There’s some vaguely interesting new metaphorical meat on offer, but it’s as blunt force as previously. Where Avatar told us deforestation is bad, The Way of Water reminds us that whaling is bad. Cameron dials up his new-age instincts, too, and – with the focus on family a constant barrage on the viewer – boldly ups the saccharine to ensure the film’s widespread appeal across age-groups. The more interesting element – and the greatest reach toward relevancy in the real world – is its empathic take on being a refugee. Through the Sullys the film strives to understand the experiences of the uprooted. Struggles with acclimation, and the kneejerk racism found in what’s hoped to be their new home. Na’vi, it turns out, are pretty human after all.

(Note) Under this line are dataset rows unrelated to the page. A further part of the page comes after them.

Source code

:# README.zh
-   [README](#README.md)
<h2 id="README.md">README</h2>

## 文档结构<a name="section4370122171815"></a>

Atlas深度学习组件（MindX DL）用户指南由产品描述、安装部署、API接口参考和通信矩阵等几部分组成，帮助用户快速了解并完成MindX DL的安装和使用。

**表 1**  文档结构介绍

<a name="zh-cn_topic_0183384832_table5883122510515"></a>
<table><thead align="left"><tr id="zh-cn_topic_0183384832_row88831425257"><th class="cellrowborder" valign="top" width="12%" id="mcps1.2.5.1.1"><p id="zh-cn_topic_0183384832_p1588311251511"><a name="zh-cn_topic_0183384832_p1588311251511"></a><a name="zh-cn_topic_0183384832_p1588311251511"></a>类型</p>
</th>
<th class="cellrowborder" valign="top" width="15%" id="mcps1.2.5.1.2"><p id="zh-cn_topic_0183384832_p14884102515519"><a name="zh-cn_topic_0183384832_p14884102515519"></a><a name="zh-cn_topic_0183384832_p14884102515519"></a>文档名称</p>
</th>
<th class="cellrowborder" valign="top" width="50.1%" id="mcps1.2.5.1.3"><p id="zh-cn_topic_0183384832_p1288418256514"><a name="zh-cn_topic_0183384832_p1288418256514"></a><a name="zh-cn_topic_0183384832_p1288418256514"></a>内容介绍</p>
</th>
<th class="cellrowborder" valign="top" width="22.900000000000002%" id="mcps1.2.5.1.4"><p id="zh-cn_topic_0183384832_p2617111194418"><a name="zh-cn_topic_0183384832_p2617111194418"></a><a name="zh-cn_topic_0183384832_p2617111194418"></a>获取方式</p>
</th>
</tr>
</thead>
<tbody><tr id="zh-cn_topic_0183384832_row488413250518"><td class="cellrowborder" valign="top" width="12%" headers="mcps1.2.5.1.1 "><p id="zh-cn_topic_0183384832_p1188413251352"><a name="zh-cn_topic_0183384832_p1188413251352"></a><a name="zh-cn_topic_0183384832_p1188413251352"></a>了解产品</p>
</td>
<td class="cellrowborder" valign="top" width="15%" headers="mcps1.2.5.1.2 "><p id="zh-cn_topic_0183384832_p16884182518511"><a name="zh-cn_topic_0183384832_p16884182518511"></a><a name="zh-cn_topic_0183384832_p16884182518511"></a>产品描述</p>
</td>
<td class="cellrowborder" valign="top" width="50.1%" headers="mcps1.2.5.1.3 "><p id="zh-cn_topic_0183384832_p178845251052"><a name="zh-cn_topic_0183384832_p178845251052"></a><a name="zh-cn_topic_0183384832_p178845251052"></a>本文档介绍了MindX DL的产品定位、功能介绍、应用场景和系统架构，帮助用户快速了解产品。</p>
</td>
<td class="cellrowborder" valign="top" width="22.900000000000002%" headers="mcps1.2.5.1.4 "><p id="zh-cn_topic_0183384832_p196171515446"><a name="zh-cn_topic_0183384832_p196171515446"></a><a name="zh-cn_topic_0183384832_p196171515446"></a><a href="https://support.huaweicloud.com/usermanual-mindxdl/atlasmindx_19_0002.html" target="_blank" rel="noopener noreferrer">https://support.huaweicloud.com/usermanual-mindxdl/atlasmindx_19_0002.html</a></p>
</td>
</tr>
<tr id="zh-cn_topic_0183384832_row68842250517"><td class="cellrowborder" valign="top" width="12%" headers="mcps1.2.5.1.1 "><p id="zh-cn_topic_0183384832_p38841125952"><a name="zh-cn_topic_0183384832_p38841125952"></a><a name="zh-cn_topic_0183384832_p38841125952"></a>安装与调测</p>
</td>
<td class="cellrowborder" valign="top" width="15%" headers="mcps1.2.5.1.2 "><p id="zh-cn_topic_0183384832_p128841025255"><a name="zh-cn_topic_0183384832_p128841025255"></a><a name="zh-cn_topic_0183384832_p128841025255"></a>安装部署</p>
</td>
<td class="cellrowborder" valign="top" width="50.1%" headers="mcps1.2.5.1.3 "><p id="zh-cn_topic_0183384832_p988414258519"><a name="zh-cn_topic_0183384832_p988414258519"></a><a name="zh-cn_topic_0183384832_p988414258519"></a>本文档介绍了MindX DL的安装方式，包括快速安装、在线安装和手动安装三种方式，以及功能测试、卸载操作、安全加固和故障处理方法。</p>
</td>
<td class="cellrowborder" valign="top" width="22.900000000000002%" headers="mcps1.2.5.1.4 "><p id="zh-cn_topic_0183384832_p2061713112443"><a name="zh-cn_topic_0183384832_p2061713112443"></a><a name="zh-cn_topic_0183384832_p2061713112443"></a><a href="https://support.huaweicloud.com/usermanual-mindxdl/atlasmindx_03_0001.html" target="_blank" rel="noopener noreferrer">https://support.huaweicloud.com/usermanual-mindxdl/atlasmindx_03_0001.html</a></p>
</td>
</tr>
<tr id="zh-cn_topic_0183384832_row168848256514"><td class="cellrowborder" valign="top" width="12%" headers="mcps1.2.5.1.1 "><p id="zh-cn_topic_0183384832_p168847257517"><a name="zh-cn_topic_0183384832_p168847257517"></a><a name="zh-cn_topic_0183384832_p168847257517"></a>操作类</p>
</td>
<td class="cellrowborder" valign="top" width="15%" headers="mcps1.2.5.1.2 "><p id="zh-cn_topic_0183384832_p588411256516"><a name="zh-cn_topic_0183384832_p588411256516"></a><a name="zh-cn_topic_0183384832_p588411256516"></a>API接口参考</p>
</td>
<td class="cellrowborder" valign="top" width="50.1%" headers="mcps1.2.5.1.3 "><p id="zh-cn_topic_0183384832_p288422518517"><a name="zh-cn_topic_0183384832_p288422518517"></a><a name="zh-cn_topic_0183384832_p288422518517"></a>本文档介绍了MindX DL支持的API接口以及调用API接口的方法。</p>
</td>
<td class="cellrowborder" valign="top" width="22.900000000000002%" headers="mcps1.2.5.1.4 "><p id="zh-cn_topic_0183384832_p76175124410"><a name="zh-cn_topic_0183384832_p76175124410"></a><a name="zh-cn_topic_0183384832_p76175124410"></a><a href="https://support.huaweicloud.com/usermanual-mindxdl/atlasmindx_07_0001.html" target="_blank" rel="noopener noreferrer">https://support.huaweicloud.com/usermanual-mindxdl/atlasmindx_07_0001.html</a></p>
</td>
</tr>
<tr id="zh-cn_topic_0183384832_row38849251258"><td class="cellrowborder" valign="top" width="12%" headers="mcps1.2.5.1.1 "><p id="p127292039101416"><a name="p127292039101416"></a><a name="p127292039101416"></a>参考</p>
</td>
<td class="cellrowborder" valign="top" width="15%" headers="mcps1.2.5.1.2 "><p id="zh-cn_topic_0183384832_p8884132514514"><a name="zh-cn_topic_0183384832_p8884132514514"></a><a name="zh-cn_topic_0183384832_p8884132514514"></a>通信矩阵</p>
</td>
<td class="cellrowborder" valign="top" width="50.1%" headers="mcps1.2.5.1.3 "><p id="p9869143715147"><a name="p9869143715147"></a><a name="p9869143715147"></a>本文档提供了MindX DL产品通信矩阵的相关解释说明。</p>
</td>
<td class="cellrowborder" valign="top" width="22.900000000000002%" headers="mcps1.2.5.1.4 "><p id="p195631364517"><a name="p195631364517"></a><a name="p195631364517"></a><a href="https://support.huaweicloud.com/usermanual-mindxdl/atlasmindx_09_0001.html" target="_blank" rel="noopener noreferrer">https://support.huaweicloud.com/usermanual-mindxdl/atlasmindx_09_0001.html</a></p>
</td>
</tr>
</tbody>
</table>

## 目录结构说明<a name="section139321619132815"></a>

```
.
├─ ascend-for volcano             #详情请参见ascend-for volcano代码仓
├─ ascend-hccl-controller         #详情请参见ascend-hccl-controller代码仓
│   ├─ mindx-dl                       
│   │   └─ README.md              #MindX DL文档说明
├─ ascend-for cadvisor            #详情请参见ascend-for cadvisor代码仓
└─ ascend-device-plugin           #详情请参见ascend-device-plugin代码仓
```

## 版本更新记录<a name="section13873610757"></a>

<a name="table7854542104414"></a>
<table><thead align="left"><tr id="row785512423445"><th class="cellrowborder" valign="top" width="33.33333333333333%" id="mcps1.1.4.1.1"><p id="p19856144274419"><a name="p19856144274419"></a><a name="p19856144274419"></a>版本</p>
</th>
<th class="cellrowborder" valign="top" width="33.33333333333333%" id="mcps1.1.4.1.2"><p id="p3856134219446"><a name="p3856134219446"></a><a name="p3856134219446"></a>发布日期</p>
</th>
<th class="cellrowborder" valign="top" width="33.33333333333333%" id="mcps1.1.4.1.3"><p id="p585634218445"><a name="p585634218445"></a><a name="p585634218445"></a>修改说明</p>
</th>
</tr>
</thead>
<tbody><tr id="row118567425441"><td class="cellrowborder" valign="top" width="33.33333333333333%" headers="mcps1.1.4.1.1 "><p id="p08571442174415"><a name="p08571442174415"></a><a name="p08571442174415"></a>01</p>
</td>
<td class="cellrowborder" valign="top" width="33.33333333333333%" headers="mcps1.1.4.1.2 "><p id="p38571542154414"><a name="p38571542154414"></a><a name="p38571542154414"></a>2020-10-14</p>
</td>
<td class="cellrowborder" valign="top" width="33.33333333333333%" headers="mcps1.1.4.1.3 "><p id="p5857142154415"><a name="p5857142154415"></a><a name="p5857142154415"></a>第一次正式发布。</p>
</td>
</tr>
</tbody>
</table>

But as The Way of Water disappoints in its storytelling, the prior novelty of Cameron’s visual odyssey loses its lustre. For all his efforts, his marine world feels soulless and under-developed, and the midsection is happy to coast. One comes to wonder why this is a Pandora story at all; the broad intentions here could have been relayed in an Earthbound drama for a fraction of the cost and with greater audience connectivity. Not for nothing, but I saw The Way of Water with a sold-out audience, and the amount of phone-checking I clocked around me was unprecedented. Whole swathes of those in attendance were simply disengaged.

If Cameron’s good at anything, it’s third act action spectacle, but here it is overlong and stuttering, pocked with good bits stolen from Aliens and TitanicThe Way of Water also struggles to hide its intended place in a longer saga. It feels reluctant to provide any real closure and so set pieces drag, only to whisk away any sense of resolution. Inevitably there will be a cost for the Sully family to ensure that this experience provides an emotional toll, but this too is fumbled. It feels trivial as opposed to seismic. Robotic and pre-programmed into the formula. The least damaging cost-of-doing-business.

This thing will trample down any competition at the box office, especially in its opening few weeks. But one wonders whether it will retain the legs that Avatar had. As mentioned, I went back for that experience over and over, and I certainly wasn’t alone in this. It’s a big part of how the first movie made its legend. With The Way of Water I not only feel no such intention, but ambivalent about even a cursory re-watch (it’s so buggeringly long, and so mawkishly peppered with “bro”s “dude”s and “butthole”s – on Pandora, it’s clearly still 1992).

For all Cameron’s coldly impressive technological bruhaha, the magic is simply missing. What’s left is, at its best, mildly diverting. And while Avatar 3 at least is a certainty, Cameron’s self-assured reign is, perhaps, over.